Material for this exercise START
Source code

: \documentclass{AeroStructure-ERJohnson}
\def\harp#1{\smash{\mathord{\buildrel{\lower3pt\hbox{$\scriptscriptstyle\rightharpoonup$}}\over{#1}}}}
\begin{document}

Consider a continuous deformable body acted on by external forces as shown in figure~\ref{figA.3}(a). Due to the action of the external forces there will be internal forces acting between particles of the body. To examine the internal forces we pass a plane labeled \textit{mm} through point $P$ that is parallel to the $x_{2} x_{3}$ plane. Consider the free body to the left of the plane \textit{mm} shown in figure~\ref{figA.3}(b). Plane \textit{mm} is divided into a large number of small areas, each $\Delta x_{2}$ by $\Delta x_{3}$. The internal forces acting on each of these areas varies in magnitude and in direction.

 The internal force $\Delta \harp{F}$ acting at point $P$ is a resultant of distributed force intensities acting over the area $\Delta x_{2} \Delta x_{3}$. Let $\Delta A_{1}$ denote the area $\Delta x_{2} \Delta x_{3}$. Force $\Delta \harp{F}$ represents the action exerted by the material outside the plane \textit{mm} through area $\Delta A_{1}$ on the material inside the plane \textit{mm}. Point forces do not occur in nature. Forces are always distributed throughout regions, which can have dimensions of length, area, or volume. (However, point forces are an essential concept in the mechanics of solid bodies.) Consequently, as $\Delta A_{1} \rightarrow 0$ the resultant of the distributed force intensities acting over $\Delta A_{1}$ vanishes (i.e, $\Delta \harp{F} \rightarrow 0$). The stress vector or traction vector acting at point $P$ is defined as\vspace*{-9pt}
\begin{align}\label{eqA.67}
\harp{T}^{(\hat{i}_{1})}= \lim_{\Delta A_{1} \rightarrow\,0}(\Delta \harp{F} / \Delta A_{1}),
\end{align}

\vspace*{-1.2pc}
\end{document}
Material for this exercise END
Work instruction
Gather from the data above every line with the string "begin".

Solution for this problem
\begin{document}
\begin{align}\label{eqA.67}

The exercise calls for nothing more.